WHERE ("posts"."deleted_at" IS NULL)
AND "posts"."topic_id" = :topic_id
AND "posts"."post_type" IN (1,2,3) ORDER BY "posts"."sort_order" ASC LIMIT 20
OFFSET :offset
I believe you guys, it’s just that our users are used like this and it’ll take a bit of effort to get there… but it’s doable.
Related to this, I was just reading @codinghorror post Natural breakpoints or "chapters" for long topics? and thought that this kind of table of contents but for topics only would be a nice solution to be able to gather and have visible a sequence of topics while browsing and replying only in a single one.
We do have concrete near term plans to tame the post_timings table but megatopics will be a source of considerable ongoing pain for many, many years.
and remember that is after@tgxworld did great work about a year ago to reduce the overall amount of work we do on megatopics, essentially switching to “low power mode” on these topics so they don’t hurt as much.

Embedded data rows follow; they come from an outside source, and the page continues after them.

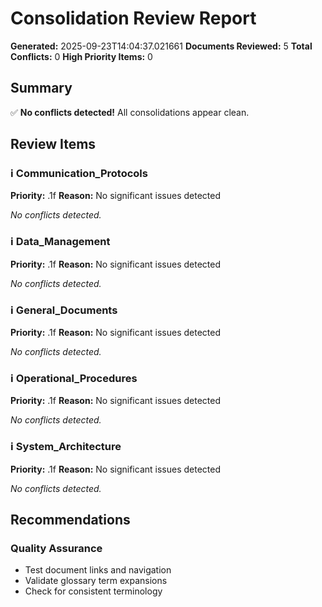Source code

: # Consolidation Review Report

**Generated:** 2025-09-23T14:04:37.021661
**Documents Reviewed:** 5
**Total Conflicts:** 0
**High Priority Items:** 0

## Summary

✅ **No conflicts detected!** All consolidations appear clean.

## Review Items

### ℹ️ Communication_Protocols
**Priority:** .1f
**Reason:** No significant issues detected

*No conflicts detected.*


### ℹ️ Data_Management
**Priority:** .1f
**Reason:** No significant issues detected

*No conflicts detected.*


### ℹ️ General_Documents
**Priority:** .1f
**Reason:** No significant issues detected

*No conflicts detected.*


### ℹ️ Operational_Procedures
**Priority:** .1f
**Reason:** No significant issues detected

*No conflicts detected.*


### ℹ️ System_Architecture
**Priority:** .1f
**Reason:** No significant issues detected

*No conflicts detected.*


## Recommendations

### Quality Assurance
- Test document links and navigation
- Validate glossary term expansions
- Check for consistent terminology
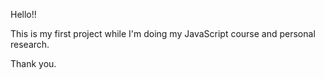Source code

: Hello!!

This is my first project while I'm doing my JavaScript course and personal research.

Thank you.
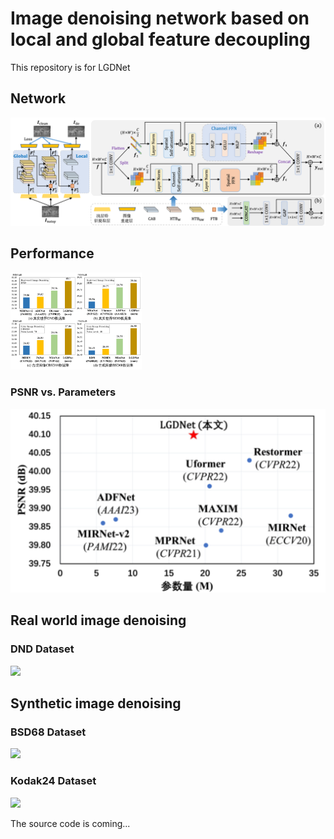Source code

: # Image denoising network based on local and global feature decoupling
This repository is for LGDNet
## Network

![](image/LGDNet.png)

## Performance

<img src="image/all_psnr.png" width="210px">

### PSNR vs. Parameters

![](image/DND_para_psnr.png)

## Real world image denoising

### DND Dataset

![](image/DND.png)

## Synthetic image denoising

### BSD68 Dataset

![](image/BSD.png)

### Kodak24 Dataset

![](image/Kodak.png)



The source code is coming...
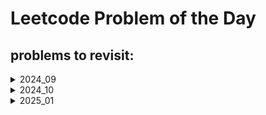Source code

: # Leetcode Problem of the Day

## problems to revisit:

<details>
<summary>2024_09</summary>

|date|problem|link|revisited|
|:--|:-----|:---|:-------:|
|28|641|[Design Circular Deque](https://leetcode.com/problems/design-circular-deque/)|&cross;|
| | | | | 

</details>

<details>
<summary>2024_10</summary>

|date|problem|link|revisited|
|:--|:-----|:---|:-------:|
|12|641|[divide intervals into min no. of groups](https://leetcode.com/problems/divide-intervals-into-minimum-number-of-groups/description/)|&cross;|
|15 |2938 |[Separate Black and White Balls](https://leetcode.com/problems/separate-black-and-white-balls/description/?envType=daily-question&envId=2024-10-15) | &dash;| 
|16|1405|[Longest Happy String](https://leetcode.com/problems/longest-happy-string/description/) |&cross;|
|17|670|[Maximum Swap](https://leetcode.com/problems/maximum-swap/?envType=daily-question&envId=2024-10-17) |&cross;|

</details>

<details>
<summary>2025_01</summary>

|date|problem|link|revisited|
|:--|:-----|:---|:-------:|
|01|1422|[Maximum Score After Splitting a String](https://leetcode.com/problems/maximum-score-after-splitting-a-string/description/)|&cross;|

</details>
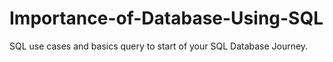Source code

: # Importance-of-Database-Using-SQL
SQL use cases and basics query to start of your SQL Database Journey.
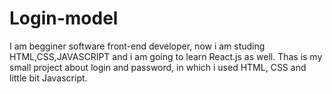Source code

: # Login-model
I am begginer software front-end developer, now i am studing HTML,CSS,JAVASCRIPT and i am going to learn React.js as well. 
Thas is my small project about login and password, in which i used HTML, CSS and little bit Javascript.
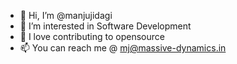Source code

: - 👋 Hi, I’m @manjujidagi
- 👀 I’m interested in Software Development
- 💞️ I love contributing to opensource
- 📫 You can reach me @ mj@massive-dynamics.in

<!---
manjujidagi/manjujidagi is a ✨ special ✨ repository because its `README.md` (this file) appears on your GitHub profile.
You can click the Preview link to take a look at your changes.
--->
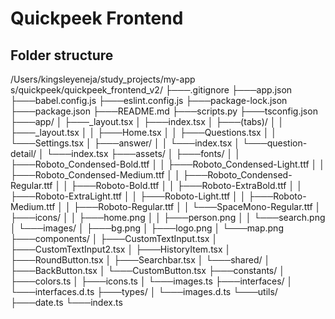 # Quickpeek Frontend


## Folder structure
/Users/kingsleyeneja/study_projects/my-app
  s/quickpeek/quickpeek_frontend_v2/
  ├───.gitignore
  ├───app.json
  ├───babel.config.js
  ├───eslint.config.js
  ├───package-lock.json
  ├───package.json
  ├───README.md
  ├───scripts.py
  ├───tsconfig.json
  ├───app/
  │   ├───_layout.tsx
  │   ├───index.tsx
  │   ├───(tabs)/
  │   │   ├───_layout.tsx
  │   │   ├───Home.tsx
  │   │   ├───Questions.tsx
  │   │   └───Settings.tsx
  │   ├───answer/
  │   │   └───index.tsx
  │   └───question-detail/
  │       └───index.tsx
  ├───assets/
  │   ├───fonts/
  │   │   ├───Roboto_Condensed-Bold.ttf
  │   │   ├───Roboto_Condensed-Light.ttf
  │   │   ├───Roboto_Condensed-Medium.ttf
  │   │   ├───Roboto_Condensed-Regular.ttf
  │   │   ├───Roboto-Bold.ttf
  │   │   ├───Roboto-ExtraBold.ttf
  │   │   ├───Roboto-ExtraLight.ttf
  │   │   ├───Roboto-Light.ttf
  │   │   ├───Roboto-Medium.ttf
  │   │   ├───Roboto-Regular.ttf
  │   │   └───SpaceMono-Regular.ttf
  │   ├───icons/
  │   │   ├───home.png
  │   │   ├───person.png
  │   │   └───search.png
  │   └───images/
  │       ├───bg.png
  │       ├───logo.png
  │       └───map.png
  ├───components/
  │   ├───CustomTextInput.tsx
  │   ├───CustomTextInput2.tsx
  │   ├───HistoryItem.tsx
  │   ├───RoundButton.tsx
  │   ├───Searchbar.tsx
  │   └───shared/
  │       ├───BackButton.tsx
  │       └───CustomButton.tsx
  ├───constants/
  │   ├───colors.ts
  │   ├───icons.ts
  │   └───images.ts
  ├───interfaces/
  │   └───interfaces.d.ts
  ├───types/
  │   └───images.d.ts
  └───utils/
      ├───date.ts
      └───index.ts
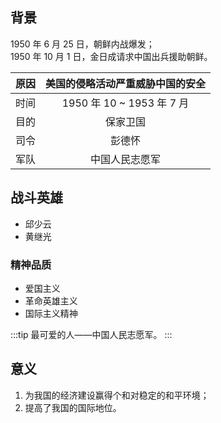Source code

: ## 背景

1950 年 6 月 25 日，朝鲜内战爆发；  
1950 年 10 月 1 日，金日成请求中国出兵援助朝鲜。

| 原因 | 美国的侵略活动严重威胁中国的安全 |
| :--: | :------------------------------: |
| 时间 |    1950 年 10 ~ 1953 年 7 月     |
| 目的 |             保家卫国             |
| 司令 |              彭德怀              |
| 军队 |          中国人民志愿军          |

## 战斗英雄

- 邱少云
- 黄继光

### 精神品质

- 爱国主义
- 革命英雄主义
- 国际主义精神

:::tip
最可爱的人——中国人民志愿军。
:::

## 意义

1. 为我国的经济建设赢得个和对稳定的和平环境；
2. 提高了我国的国际地位。
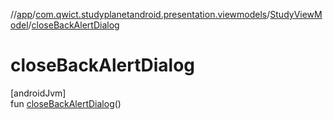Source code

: //[app](../../../index.md)/[com.qwict.studyplanetandroid.presentation.viewmodels](../index.md)/[StudyViewModel](index.md)/[closeBackAlertDialog](close-back-alert-dialog.md)

# closeBackAlertDialog

[androidJvm]\
fun [closeBackAlertDialog](close-back-alert-dialog.md)()
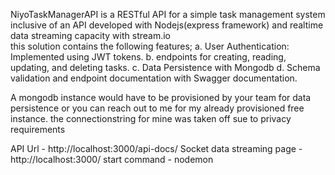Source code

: NiyoTaskManagerAPI is a RESTful API for a simple task management system inclusive of an API developed with Nodejs(express framework) and realtime data streaming capacity
with stream.io  
this solution contains the following features;
a. User  Authentication: Implemented using JWT tokens.
b. endpoints for creating, reading, updating, and deleting tasks.
c. Data Persistence with Mongodb
d. Schema validation and endpoint documentation with Swagger documentation.

A mongodb instance would have to be provisioned by your team for data persistence or you can reach out to me for my already provisioned free instance. the connectionstring for mine was taken off sue to privacy requirements

API Url - http://localhost:3000/api-docs/
Socket data streaming page - http://localhost:3000/
start command - nodemon



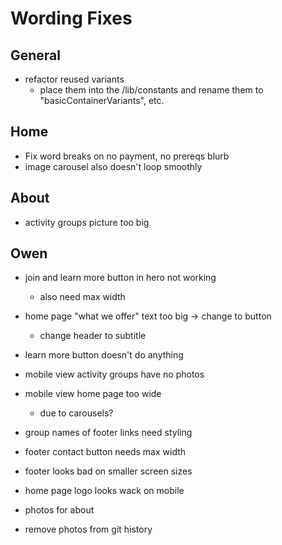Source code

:# Wording Fixes

## General

-   refactor reused variants
    -   place them into the /lib/constants and rename them to "basicContainerVariants", etc.

## Home

-   Fix word breaks on no payment, no prereqs blurb
-   image carousel also doesn't loop smoothly

## About

-   activity groups picture too big

## Owen

-   join and learn more button in hero not working
    -   also need max width
-   home page "what we offer" text too big -> change to button
    -   change header to subtitle
-   learn more button doesn't do anything
-   mobile view activity groups have no photos
-   mobile view home page too wide
    -   due to carousels?
-   group names of footer links need styling
-   footer contact button needs max width
-   footer looks bad on smaller screen sizes
-   home page logo looks wack on mobile

-   photos for about
-   remove photos from git history
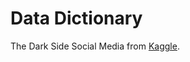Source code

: # Data Dictionary
The Dark Side Social Media from [Kaggle](https://www.kaggle.com/datasets/muhammadroshaanriaz/time-wasters-on-social-media).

But don’t kid yourself: megatopics still hit HARD.
Following your recommendations and while I try to figure out the other questions (acknowledging that you guys are working on the post_timings table), I’m proceeding to restore the defaults on topic size (while apologizing for my stupidity, why not).
With this in mind, I have some questions that I hope you could answer:
Once the setting is restored, those topics will be closed. New ones will be created. However, is the existence of those older big topics dangerous to the site as a whole? Meaning, should I “split them” X times into smaller topics or as long as they are not active is ok?

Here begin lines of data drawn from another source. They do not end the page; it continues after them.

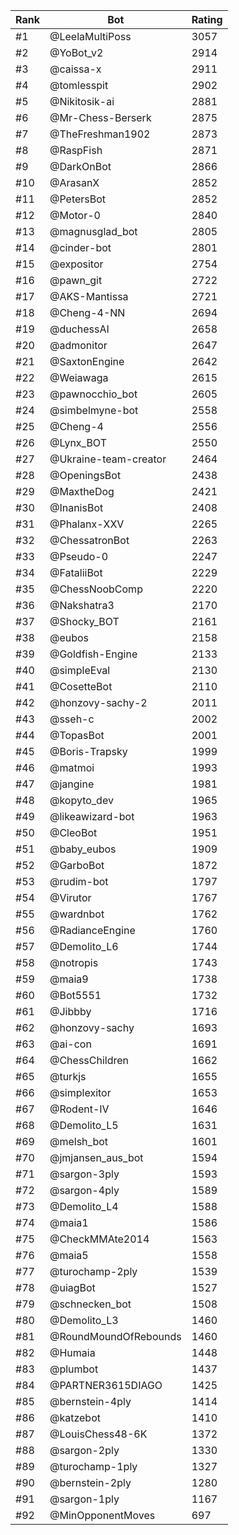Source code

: Rank|Bot|Rating
---|---|---
#1|@LeelaMultiPoss|3057
#2|@YoBot_v2|2914
#3|@caissa-x|2911
#4|@tomlesspit|2902
#5|@Nikitosik-ai|2881
#6|@Mr-Chess-Berserk|2875
#7|@TheFreshman1902|2873
#8|@RaspFish|2871
#9|@DarkOnBot|2866
#10|@ArasanX|2852
#11|@PetersBot|2852
#12|@Motor-0|2840
#13|@magnusglad_bot|2805
#14|@cinder-bot|2801
#15|@expositor|2754
#16|@pawn_git|2722
#17|@AKS-Mantissa|2721
#18|@Cheng-4-NN|2694
#19|@duchessAI|2658
#20|@admonitor|2647
#21|@SaxtonEngine|2642
#22|@Weiawaga|2615
#23|@pawnocchio_bot|2605
#24|@simbelmyne-bot|2558
#25|@Cheng-4|2556
#26|@Lynx_BOT|2550
#27|@Ukraine-team-creator|2464
#28|@OpeningsBot|2438
#29|@MaxtheDog|2421
#30|@InanisBot|2408
#31|@Phalanx-XXV|2265
#32|@ChessatronBot|2263
#33|@Pseudo-0|2247
#34|@FataliiBot|2229
#35|@ChessNoobComp|2220
#36|@Nakshatra3|2170
#37|@Shocky_BOT|2161
#38|@eubos|2158
#39|@Goldfish-Engine|2133
#40|@simpleEval|2130
#41|@CosetteBot|2110
#42|@honzovy-sachy-2|2011
#43|@sseh-c|2002
#44|@TopasBot|2001
#45|@Boris-Trapsky|1999
#46|@matmoi|1993
#47|@jangine|1981
#48|@kopyto_dev|1965
#49|@likeawizard-bot|1963
#50|@CleoBot|1951
#51|@baby_eubos|1909
#52|@GarboBot|1872
#53|@rudim-bot|1797
#54|@Virutor|1767
#55|@wardnbot|1762
#56|@RadianceEngine|1760
#57|@Demolito_L6|1744
#58|@notropis|1743
#59|@maia9|1738
#60|@Bot5551|1732
#61|@Jibbby|1716
#62|@honzovy-sachy|1693
#63|@ai-con|1691
#64|@ChessChildren|1662
#65|@turkjs|1655
#66|@simplexitor|1653
#67|@Rodent-IV|1646
#68|@Demolito_L5|1631
#69|@melsh_bot|1601
#70|@jmjansen_aus_bot|1594
#71|@sargon-3ply|1593
#72|@sargon-4ply|1589
#73|@Demolito_L4|1588
#74|@maia1|1586
#75|@CheckMMAte2014|1563
#76|@maia5|1558
#77|@turochamp-2ply|1539
#78|@uiagBot|1527
#79|@schnecken_bot|1508
#80|@Demolito_L3|1460
#81|@RoundMoundOfRebounds|1460
#82|@Humaia|1448
#83|@plumbot|1437
#84|@PARTNER3615DIAGO|1425
#85|@bernstein-4ply|1414
#86|@katzebot|1410
#87|@LouisChess48-6K|1372
#88|@sargon-2ply|1330
#89|@turochamp-1ply|1327
#90|@bernstein-2ply|1280
#91|@sargon-1ply|1167
#92|@MinOpponentMoves|697
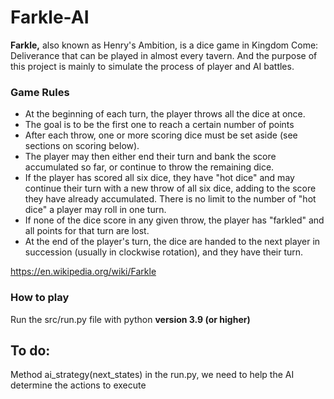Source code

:# Farkle-AI

**Farkle,** also known as Henry's Ambition, is a dice game in Kingdom Come: Deliverance that can be played in almost every tavern. 
And the purpose of this project is mainly to simulate the process of player and AI battles.

### Game Rules ###
 - At the beginning of each turn, the player throws all the dice at once.
 - The goal is to be the first one to reach a certain number of points
 - After each throw, one or more scoring dice must be set aside (see sections on scoring below).
 - The player may then either end their turn and bank the score accumulated so far, or continue to throw the remaining dice.
 - If the player has scored all six dice, they have "hot dice" and may continue their turn with a new throw of all six dice, adding to the score they have already accumulated. There is no limit to the number of "hot dice" a player may roll in one turn.
 - If none of the dice score in any given throw, the player has "farkled" and all points for that turn are lost.
 - At the end of the player's turn, the dice are handed to the next player in succession (usually in clockwise rotation), and they have their turn.
 
 https://en.wikipedia.org/wiki/Farkle
 
 ### How to play ###
 Run the src/run.py file with python **version 3.9 (or higher)**
 
 ## To do: ##
 Method ai_strategy(next_states) in the run.py, we need to help the AI determine the actions to execute
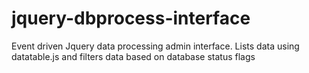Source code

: # jquery-dbprocess-interface
Event driven Jquery data processing admin interface. Lists data using datatable.js and filters data based on database status flags

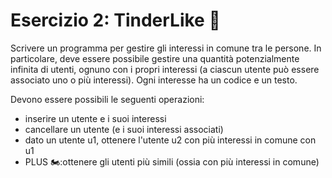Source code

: # Esercizio 2: TinderLike 🛵

Scrivere un programma per gestire gli interessi in comune tra le persone.
In particolare, deve essere possibile gestire una quantità potenzialmente
infinita di utenti, ognuno con i propri interessi (a ciascun utente può essere
associato uno o più interessi).
Ogni interesse ha un codice e un testo.

Devono essere possibili le seguenti operazioni:
- inserire un utente e i suoi interessi
- cancellare un utente (e i suoi interessi associati)
- dato un utente u1, ottenere l'utente u2 con più interessi in comune con u1
- PLUS 🏍:ottenere gli utenti più simili (ossia con più interessi in comune) 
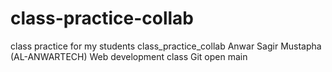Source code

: # class-practice-collab
class practice for my students
class_practice_collab
Anwar Sagir Mustapha (AL-ANWARTECH)
Web development class
Git open
main

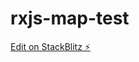 # rxjs-map-test

[Edit on StackBlitz ⚡️](https://stackblitz.com/edit/angular-rxjs-playground-cv6a1n)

I saw the debate that @Paracelsus raised with the commodity for the users. With this in mind, I’m going to ask if it would be possible to have a setting to “Auto-Continue Topics that are closed due to max-topic size”. That is, when a mega-topic is automatically closed, would it be possible for it to open another with the same author, same title (with a number maybe at the end of the topic?) and the only content being a link to the previous one? (While adding the link to the new one on the closed one).
I know that it is kind of convoluted and maybe not wanted for everyone (that’s why I’m rising it as an optional setting) but for high-traffic sites with relevant topics it could be useful, I guess. wdyt?

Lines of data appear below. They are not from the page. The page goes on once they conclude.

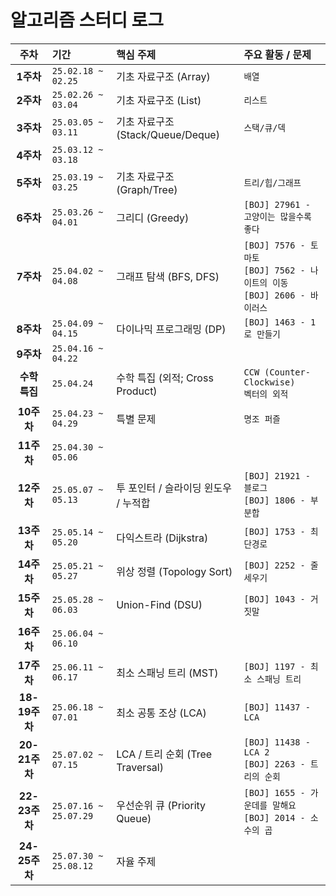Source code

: # 알고리즘 스터디 로그

| 주차 | 기간 | 핵심 주제 | 주요 활동 / 문제 |
| :--: | :-- | :--- | :--- |
| **1주차** | `25.02.18 ~ 02.25` | 기초 자료구조 (Array) | `배열` |
| **2주차** | `25.02.26 ~ 03.04` | 기초 자료구조 (List) | `리스트` |
| **3주차** | `25.03.05 ~ 03.11` | 기초 자료구조 (Stack/Queue/Deque) | `스택/큐/덱` |
| **4주차** | `25.03.12 ~ 03.18` |  |  |
| **5주차** | `25.03.19 ~ 03.25` | 기초 자료구조 (Graph/Tree) | `트리/힙/그래프` |
| **6주차** | `25.03.26 ~ 04.01` | 그리디 (Greedy) | `[BOJ] 27961 - 고양이는 많을수록 좋다` |
| **7주차** | `25.04.02 ~ 04.08` | 그래프 탐색 (BFS, DFS) | `[BOJ] 7576 - 토마토`<br>`[BOJ] 7562 - 나이트의 이동`<br>`[BOJ] 2606 - 바이러스` |
| **8주차** | `25.04.09 ~ 04.15` | 다이나믹 프로그래밍 (DP) | `[BOJ] 1463 - 1로 만들기` |
| **9주차** | `25.04.16 ~ 04.22` |  |  |
| **수학 특집** | `25.04.24` | 수학 특집 (외적; Cross Product) | `CCW (Counter-Clockwise)`<br>`벡터의 외적` |
| **10주차** | `25.04.23 ~ 04.29` | 특별 문제 | `명조 퍼즐` |
| **11주차** | `25.04.30 ~ 05.06` |  |  |
| **12주차** | `25.05.07 ~ 05.13` | 투 포인터 / 슬라이딩 윈도우 / 누적합 | `[BOJ] 21921 - 블로그`<br>`[BOJ] 1806 - 부분합` |
| **13주차** | `25.05.14 ~ 05.20` | 다익스트라 (Dijkstra) | `[BOJ] 1753 - 최단경로` |
| **14주차** | `25.05.21 ~ 05.27` | 위상 정렬 (Topology Sort) | `[BOJ] 2252 - 줄 세우기` |
| **15주차** | `25.05.28 ~ 06.03` | Union-Find (DSU) | `[BOJ] 1043 - 거짓말` |
| **16주차** | `25.06.04 ~ 06.10` |  |  |
| **17주차** | `25.06.11 ~ 06.17` | 최소 스패닝 트리 (MST) | `[BOJ] 1197 - 최소 스패닝 트리` |
| **18-19주차** | `25.06.18 ~ 07.01` | 최소 공통 조상 (LCA) | `[BOJ] 11437 - LCA` |
| **20-21주차** | `25.07.02 ~ 07.15` | LCA / 트리 순회 (Tree Traversal) | `[BOJ] 11438 - LCA 2`<br>`[BOJ] 2263 - 트리의 순회` |
| **22-23주차** | `25.07.16 ~ 25.07.29` | 우선순위 큐 (Priority Queue) | `[BOJ] 1655 - 가운데를 말해요`<br>`[BOJ] 2014 - 소수의 곱` |
| **24-25주차** | `25.07.30 ~ 25.08.12` | 자율 주제 |  |                                           |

This is like asking “should we encourage people to smoke cigarettes by auto-buying them a new pack when they run out?”
Not unless they get a lot of traffic, which they should not if they are closed, I would think? See how it goes but stopping the bleeding of the active mega topics is step zero, so you are on a good path here
Just a follow-up… We’re trying now to deal with these mega-topics by splitting them in chunks of 10k post each. However, the system doesn’t seem to be willing to cope with our strategy :
I get a “502 Bad Gateway” when selecting at least 8000 posts at a time and moving them to a new topic (haven’t tried with smaller amounts of posts). Is there a way to increase the capacity or another/better way to accomplish this? @codinghorror@pfaffman
but . . . . I think that you might have to put this in a loop to create the new post numbers. You’ll want to test your solution on a staging site. If you screw something up, you’ll be in a world of hurt.
If that’s not enough for you to figure out how to do it, then you’ll probably need to post in #marketplace. But I bet no one is going to read the old posts anyway and that you should just close them and leave them huge, perhaps even deleting or unlisting them unless you think they have some SEO value.
Since reported and agreed on closing everything above the mark (and re-establishing the limits) performance seems to be better, a lot better. We still get some “Due to extreme load, this is temporarily being shown to everyone as a logged out user would see it” but considerably lower.
With that said:
Thanks for the hard work looking into how to reduce that monster table, really appreciate it.
Are there any other “Performance Tips” or even “Setups” that we may be missing? Even if they are “advanced”, any help is appreciated.
Again, a huge thanks to everyone for helping and giving feedback.